Looking at the data that follows, count the lines containing the word "caption" and write down only that count.

>>>>>

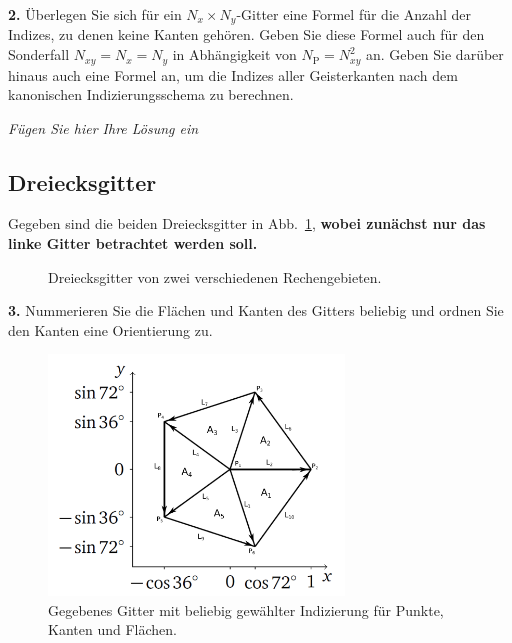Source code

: \documentclass[Protokollheft.tex]{subfiles}
\begin{document}
        \begin{framed}
	\noindent \textbf{2.} \label{vorb:formel} Überlegen Sie sich für ein $N_x\times N_y$-Gitter eine Formel für die
        Anzahl der Indizes, zu denen keine Kanten gehören. Geben Sie diese Formel auch für den Sonderfall
        $N_{xy}=N_x=N_y$ in Abhängigkeit von $N_{\text{P}}=N_{xy}^2$ an. Geben Sie darüber hinaus auch eine Formel an, um die Indizes aller Geisterkanten nach dem kanonischen Indizierungsschema zu berechnen.\label{exer:nrOfGhostEdges}
\end{framed}

\emph{Fügen Sie hier Ihre Lösung ein}

%
    {\subsection{Dreiecksgitter}}
    Gegeben sind die beiden Dreiecksgitter in Abb.~\ref{fig:tetmesh}, \textbf{wobei
    zunächst nur das linke Gitter betrachtet werden soll.}
  \begin{figure}[htb]
    \centering
    \begin{subfigure}{0.49\textwidth}
        \centering
                    
    \end{subfigure}
    \begin{subfigure}{0.49\textwidth}
        \centering
        
    \end{subfigure}
    \caption{Dreiecksgitter von zwei verschiedenen Rechengebieten.}
    \label{fig:tetmesh}
  \end{figure}

        \begin{framed}
	\noindent \textbf{3.} Nummerieren Sie die Flächen und Kanten des Gitters beliebig und ordnen
                    Sie den Kanten eine Orientierung zu.\label{exer:triangleOrderedNumbering}
\end{framed}


\begin{figure}[h]
	\centering
	\includegraphics[width=0.7\textwidth]{Raster_2.png}
	\caption{Gegebenes Gitter mit beliebig gewählter Indizierung für Punkte, Kanten und Flächen.}
	\label{abb::5-eck}
\end{figure}
\end{document}
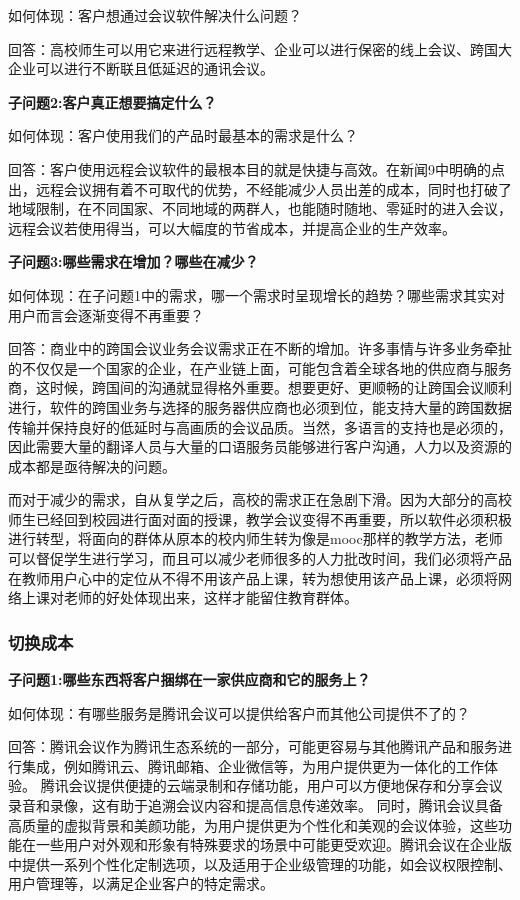 \documentclass[a4paper,12pt]{article}
\begin{document}
    如何体现：客户想通过会议软件解决什么问题？

    回答：⾼校师⽣可以⽤它来进⾏远程教学、企业可以进⾏保密的线上会议、跨国⼤企业可以进⾏不断联且低延迟的通讯会议。
    
    \textbf{子问题2:客户真正想要搞定什么？}

    如何体现：客户使⽤我们的产品时最基本的需求是什么？

    回答：客户使⽤远程会议软件的最根本⽬的就是快捷与⾼效。在新闻9中明确的点出，远程会议拥有着不可取代的优势，不经能减少⼈员出差的成本，同时也打破了地域限制，在不同国家、不同地域的两群⼈，也能随时随地、零延时的进⼊会议，远程会议若使⽤得当，可以⼤幅度的节省成本，并提⾼企业的⽣产效率。

    \textbf{子问题3:哪些需求在增加？哪些在减少？}

    如何体现：在⼦问题1中的需求，哪⼀个需求时呈现增⻓的趋势？哪些需求其实对⽤户⽽⾔会逐渐变得不再重要？

    回答：商业中的跨国会议业务会议需求正在不断的增加。许多事情与许多业务牵扯的不仅仅是⼀个国家的企业，在产业链上⾯，可能包含着全球各地的供应商与服务商，这时候，跨国间的沟通就显得格外重要。想要更好、更顺畅的让跨国会议顺利进⾏，软件的跨国业务与选择的服务器供应商也必须到位，能⽀持⼤量的跨国数据传输并保持良好的低延时与⾼画质的会议品质。当然，多语⾔的⽀持也是必须的，因此需要⼤量的翻译⼈员与⼤量的⼝语服务员能够进⾏客户沟通，⼈⼒以及资源的成本都是亟待解决的问题。
    
    而对于减少的需求，⾃从复学之后，⾼校的需求正在急剧下滑。因为⼤部分的⾼校师⽣已经回到校园进⾏⾯对⾯的授课，教学会议变得不再重要，所以软件必须积极进⾏转型，将⾯向的群体从原本的校内师⽣转为像是mooc那样的教学⽅法，⽼师可以督促学⽣进⾏学习，⽽且可以减少⽼师很多的⼈⼒批改时间，我们必须将产品在教师⽤户⼼中的定位从不得不⽤该产品上课，转为想使⽤该产品上课，必须将⽹络上课对⽼师的好处体现出来，这样才能留住教育群体。
    
    \subsubsection{切换成本}
    \textbf{子问题1:哪些东西将客户捆绑在一家供应商和它的服务上？}

    如何体现：有哪些服务是腾讯会议可以提供给客户⽽其他公司提供不了的？

    回答：腾讯会议作为腾讯生态系统的一部分，可能更容易与其他腾讯产品和服务进行集成，例如腾讯云、腾讯邮箱、企业微信等，为用户提供更为一体化的工作体验。
    腾讯会议提供便捷的云端录制和存储功能，用户可以方便地保存和分享会议录音和录像，这有助于追溯会议内容和提高信息传递效率。
    同时，腾讯会议具备高质量的虚拟背景和美颜功能，为用户提供更为个性化和美观的会议体验，这些功能在一些用户对外观和形象有特殊要求的场景中可能更受欢迎。腾讯会议在企业版中提供一系列个性化定制选项，以及适用于企业级管理的功能，如会议权限控制、用户管理等，以满足企业客户的特定需求。
\end{document}
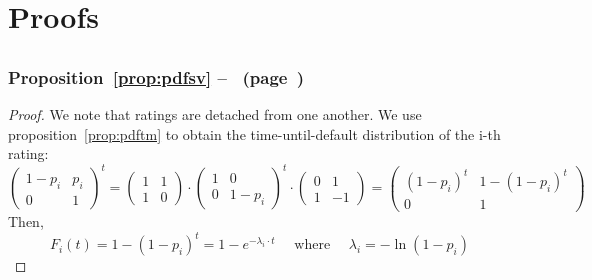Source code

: \documentclass[11pt,fleqn]{book} %
\begin{document}
\chapter{Proofs}

\section{}

\subsection{Proposition~\ref{prop:pdfsv} --~ (page~\pageref{prop:pdfsv})}
\begin{proof}
	We note that ratings are detached from one another. We use 
	proposition~\ref{prop:pdftm} to obtain the time-until-default distribution 
	of the i-th rating:
	\small
	\begin{displaymath}
		\left(
		\begin{array}{cc}
			1-p_i & p_i \\
			0 & 1
		\end{array}
		\right) ^ t 
		= 
		\left(
		\begin{array}{cc}
			1 & 1 \\
			1 & 0
		\end{array}
		\right) 
		\cdot
		\left(
		\begin{array}{cc}
			1 & 0 \\
			0 & 1-p_i
		\end{array}
		\right) ^t 
		\cdot
		\left(
		\begin{array}{cc}
			0 & 1 \\
			1 & -1
		\end{array}
		\right)
		=
		\left(
		\begin{array}{cc}
			(1-p_i)^t & 1-(1-p_i)^t \\
			0 & 1
		\end{array}
		\right)
	\end{displaymath}
	Then,
	\begin{displaymath}
		F_i(t) = 1-(1-p_i)^t = 1 - e^{-\lambda_i \cdot t} \quad \text{ where } \quad \lambda_i = -\ln(1-p_i)
	\end{displaymath}
\end{proof}
\end{document}
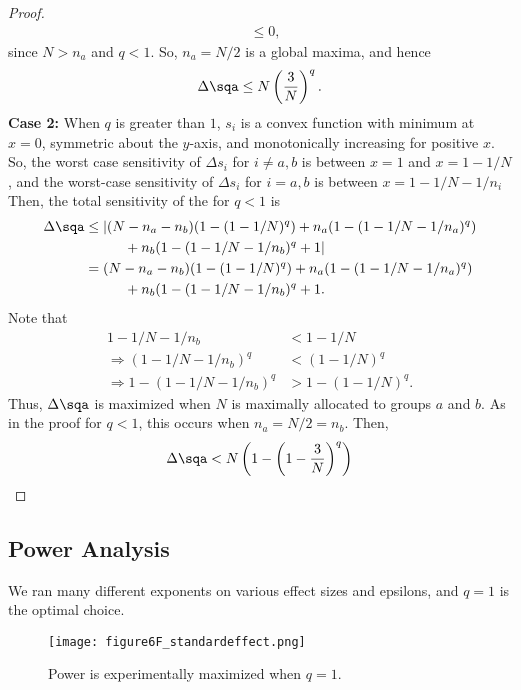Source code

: \begin{proof}
\begin{align*}
	&\le 0,
\end{align*}
since $N>n_a$ and $q<1$. So, $n_a = N/2$ is a global maxima, and hence
%
$$\Delta\sqa \le N \left( \frac{3}{N} \right)^q.$$
\noindent\textbf{Case 2:} When $q$ is greater than $1$, $s_i$ is a convex function with minimum at $x=0$, symmetric about the $y$-axis, and monotonically increasing for positive $x$. So, the worst case sensitivity of $\Delta s_i$ for $i \ne a,b$ is between $x= 1$ and $x=1-1/N$, and the worst-case sensitivity of $\Delta s_i$ for $i=a,b$ is between $x = 1 - 1/N - 1/n_i$ Then, the total sensitivity of the \spa for $q<1$ is
%
\begin{align*}
\Delta\sqa &\le \vert (N-n_a-n_b)(1-(1-1/N)^q) + n_a(1-(1-1/N-1/n_a)^q) \\
	& \hspace{1cm} + n_b(1-(1-1/N-1/n_b)^q + 1\vert \\
	&= (N-n_a-n_b)(1-(1-1/N)^q) + n_a(1-(1-1/N-1/n_a)^q) \\
	& \hspace{1cm} + n_b(1-(1-1/N-1/n_b)^q + 1. 
\end{align*}
%
Note that 
%
\begin{align*}
1-1/N-1/n_b &< 1-1/N \\
\Rightarrow (1-1/N-1/n_b)^q &< (1-1/N)^q \\
\Rightarrow 1 - (1-1/N-1/n_b)^q &> 1- (1-1/N)^q.
\end{align*}
Thus, $\Delta\sqa$ is maximized when $N$ is maximally allocated to groups $a$ and $b$. As in the proof for $q<1$, this occurs when $n_a = N/2 = n_b$. Then, 
$$\Delta\sqa < N \left( 1 - \left( 1 - \frac{3}{N}\right)^q \right)$$
\end{proof}

\subsection{Power Analysis}
  We ran many different exponents on various effect sizes and epsilons, and $q=1$ is the optimal choice. 
\begin{figure}
\centering
\texttt{[image: figure6F\_standardeffect.png]}
\caption{Power is experimentally maximized when $q = 1$.}
\end{figure}

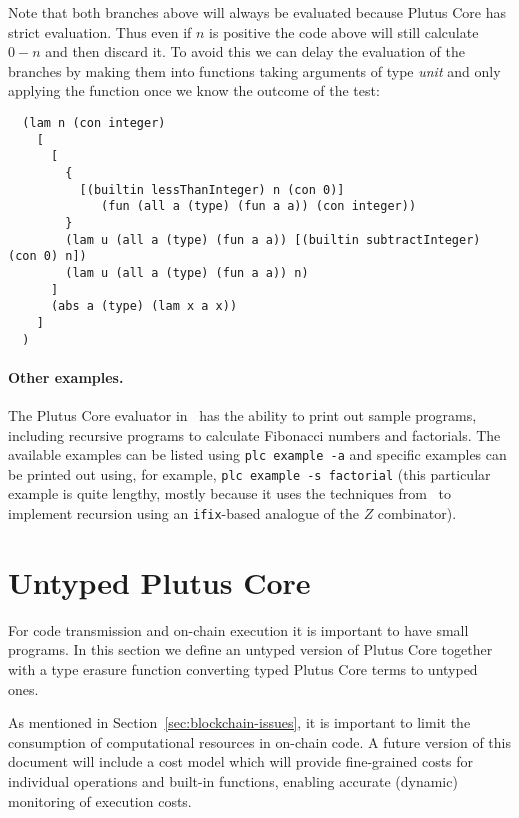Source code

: \documentclass[a4paper]{article}
\begin{document}
Note that both branches above will always be evaluated because Plutus
Core has strict evaluation.  Thus even if $n$ is positive the code above will
still calculate $0-n$ and then discard it.  To avoid this we can delay
the evaluation of the branches by making them into functions taking
arguments of type \textit{unit} and only applying the function once we
know the outcome of the test:

\begin{verbatim}
  (lam n (con integer)
    [
      [
        {
          [(builtin lessThanInteger) n (con 0)]
             (fun (all a (type) (fun a a)) (con integer))
        }
        (lam u (all a (type) (fun a a)) [(builtin subtractInteger) (con 0) n])
        (lam u (all a (type) (fun a a)) n)
      ]
      (abs a (type) (lam x a x))
    ]
  )
\end{verbatim}

\paragraph{Other examples.} The Plutus Core evaluator in~\citep{Plutus-exe-repo}
has the ability to print out sample programs, including recursive
programs to calculate Fibonacci numbers and factorials.  The available
examples can be listed using \verb|plc example -a| and specific
examples can be printed out using, for example,
\verb|plc example -s factorial| (this particular example is quite lengthy, mostly because
it uses the techniques from~\citep{unravelling-recursion} to implement
recursion using an \verb|ifix|-based analogue of the $Z$ combinator).


\section{Untyped Plutus Core}
\label{sec:untyped-plc}
For code transmission and on-chain execution it is important to have
small programs.  In this section we define an untyped version of
Plutus Core together with a type erasure function converting typed
Plutus Core terms to untyped ones.

As mentioned in Section~\ref{sec:blockchain-issues}, it is important to
limit the consumption of computational resources in on-chain code.  A
future version of this document will include a cost model which will
provide fine-grained costs for individual operations and built-in
functions, enabling accurate (dynamic) monitoring of execution costs.
\end{document}
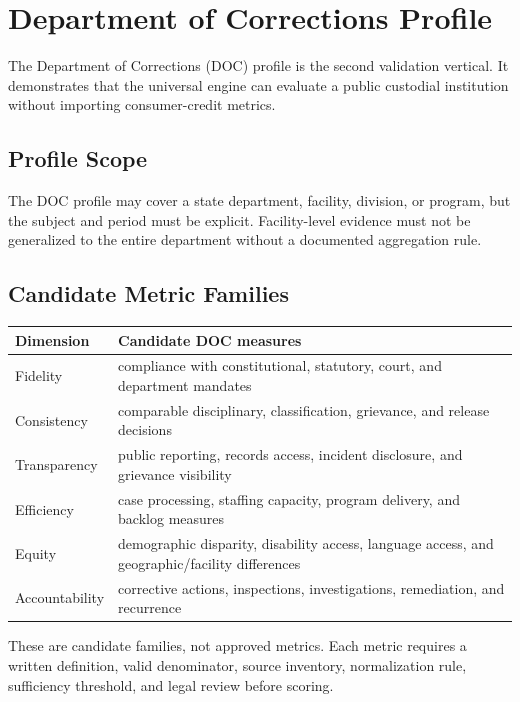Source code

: \section{Department of Corrections Profile}

The Department of Corrections (DOC) profile is the second validation vertical.
It demonstrates that the universal engine can evaluate a public custodial
institution without importing consumer-credit metrics.

\subsection{Profile Scope}

The DOC profile may cover a state department, facility, division, or program,
but the subject and period must be explicit. Facility-level evidence must not
be generalized to the entire department without a documented aggregation rule.

\subsection{Candidate Metric Families}

\begin{center}
\begin{tabular}{p{3.5cm}p{10cm}}
\toprule
Dimension & Candidate DOC measures \\
\midrule
Fidelity & compliance with constitutional, statutory, court, and department mandates \\
Consistency & comparable disciplinary, classification, grievance, and release decisions \\
Transparency & public reporting, records access, incident disclosure, and grievance visibility \\
Efficiency & case processing, staffing capacity, program delivery, and backlog measures \\
Equity & demographic disparity, disability access, language access, and geographic/facility differences \\
Accountability & corrective actions, inspections, investigations, remediation, and recurrence \\
\bottomrule
\end{tabular}
\end{center}

These are candidate families, not approved metrics. Each metric requires a
written definition, valid denominator, source inventory, normalization rule,
sufficiency threshold, and legal review before scoring.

<<<<<

**Completed exercise:**
3